A government bill put to parliament yesterday would let Swiss banks hand over internal information to US authorities in the hope of avoiding threatened criminal charges – though the banks still face fines likely to total billions of dollars.
Bankers welcomed the prospect of an exit from years of legal wrangling that has already cost them dear and driven one bank out of business but were disappointed ministers failed to win more clarity from Washington on what settlements they might now expect. Opposition in parliament could yet block the measure.
Five months after US action over tax evasion led to the closure of the country’s oldest private bank, and with formal investigations under way into some of its biggest institutions, the Swiss government urgently wants a compromise to end threats of criminal charges that have hurt a vital national industry.
It insists banks will still not be allowed to hand over client names – protected by its treasured secrecy law of 1934.
But the new proposal, valid for a year only, would allow them to hand over so much information on customers’ behaviour that US officials should be able to identify Americans who have used Swiss bank accounts to evade their taxes.

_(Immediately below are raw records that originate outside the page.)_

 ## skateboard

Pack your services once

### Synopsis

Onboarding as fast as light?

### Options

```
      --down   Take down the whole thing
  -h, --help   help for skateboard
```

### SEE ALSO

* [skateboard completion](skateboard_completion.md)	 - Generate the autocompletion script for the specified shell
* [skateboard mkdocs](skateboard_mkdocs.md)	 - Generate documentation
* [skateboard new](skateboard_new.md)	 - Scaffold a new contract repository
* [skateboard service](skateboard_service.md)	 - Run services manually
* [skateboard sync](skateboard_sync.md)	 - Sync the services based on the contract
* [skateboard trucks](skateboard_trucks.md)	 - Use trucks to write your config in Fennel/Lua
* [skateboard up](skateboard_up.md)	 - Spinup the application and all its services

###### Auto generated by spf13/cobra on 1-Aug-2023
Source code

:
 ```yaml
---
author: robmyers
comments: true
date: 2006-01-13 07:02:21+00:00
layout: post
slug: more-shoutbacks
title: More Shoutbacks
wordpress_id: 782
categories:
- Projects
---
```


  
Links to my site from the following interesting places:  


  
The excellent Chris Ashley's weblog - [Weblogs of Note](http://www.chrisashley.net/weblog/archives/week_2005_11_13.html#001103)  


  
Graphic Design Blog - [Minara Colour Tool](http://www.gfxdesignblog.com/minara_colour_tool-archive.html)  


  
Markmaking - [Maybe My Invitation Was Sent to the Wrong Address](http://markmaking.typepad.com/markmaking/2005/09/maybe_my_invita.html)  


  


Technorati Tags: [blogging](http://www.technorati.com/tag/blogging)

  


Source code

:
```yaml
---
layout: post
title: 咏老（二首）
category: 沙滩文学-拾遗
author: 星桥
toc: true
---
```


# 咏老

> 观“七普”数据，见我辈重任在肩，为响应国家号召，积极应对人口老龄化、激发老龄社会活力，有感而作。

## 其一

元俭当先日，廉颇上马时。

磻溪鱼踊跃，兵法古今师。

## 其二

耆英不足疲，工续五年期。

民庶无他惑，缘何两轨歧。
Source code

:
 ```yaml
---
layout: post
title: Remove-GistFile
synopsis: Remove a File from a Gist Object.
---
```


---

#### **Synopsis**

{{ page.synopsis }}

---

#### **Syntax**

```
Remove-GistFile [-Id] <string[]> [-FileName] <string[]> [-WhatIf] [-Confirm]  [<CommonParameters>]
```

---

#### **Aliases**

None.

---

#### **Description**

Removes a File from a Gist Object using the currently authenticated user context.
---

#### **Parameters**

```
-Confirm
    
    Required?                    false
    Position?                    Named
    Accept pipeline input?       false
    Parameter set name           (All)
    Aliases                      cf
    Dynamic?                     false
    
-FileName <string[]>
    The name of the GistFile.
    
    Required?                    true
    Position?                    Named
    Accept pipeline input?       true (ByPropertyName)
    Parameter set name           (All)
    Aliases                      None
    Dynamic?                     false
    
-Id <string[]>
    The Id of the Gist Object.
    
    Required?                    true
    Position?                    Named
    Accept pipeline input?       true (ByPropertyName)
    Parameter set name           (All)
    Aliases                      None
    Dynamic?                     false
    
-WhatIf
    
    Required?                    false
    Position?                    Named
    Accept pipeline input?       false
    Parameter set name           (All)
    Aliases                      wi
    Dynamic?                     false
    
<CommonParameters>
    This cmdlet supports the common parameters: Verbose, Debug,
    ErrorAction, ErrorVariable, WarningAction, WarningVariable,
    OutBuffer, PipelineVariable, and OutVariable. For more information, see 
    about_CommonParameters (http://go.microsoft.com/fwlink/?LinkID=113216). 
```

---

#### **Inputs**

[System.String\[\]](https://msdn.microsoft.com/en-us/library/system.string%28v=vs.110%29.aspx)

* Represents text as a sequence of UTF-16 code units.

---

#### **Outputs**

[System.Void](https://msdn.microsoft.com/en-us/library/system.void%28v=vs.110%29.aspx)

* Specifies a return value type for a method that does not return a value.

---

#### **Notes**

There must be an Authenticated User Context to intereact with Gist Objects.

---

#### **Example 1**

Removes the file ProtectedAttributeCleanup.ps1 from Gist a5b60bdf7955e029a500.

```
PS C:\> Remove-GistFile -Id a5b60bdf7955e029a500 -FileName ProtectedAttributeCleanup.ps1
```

“If banks were not authorised to cooperate with the US authorities, the initiation of further criminal investigations or charges concerning banking institutions could not be ruled out,” the Swiss finance department said in a statement.
Swiss analysts were divided: some called it a sensible way out of a problem that meant banks, which are mostly now pulling out of the US private client business, found themselves barred by Swiss law from cooperating with US prosecutors; others condemned the blow to secrecy as “blackmail” by Washington.
The country’s biggest bank UBS was forced in 2009 to pay a fine of $780m and deliver the names of more than 4,000 clients to avoid indictment, giving the US authorities information that allowed them to then pursue other Swiss banks.
Switzerland’s tradition of bank secrecy has helped make it the world’s biggest offshore financial centre, with $2 trillion in assets.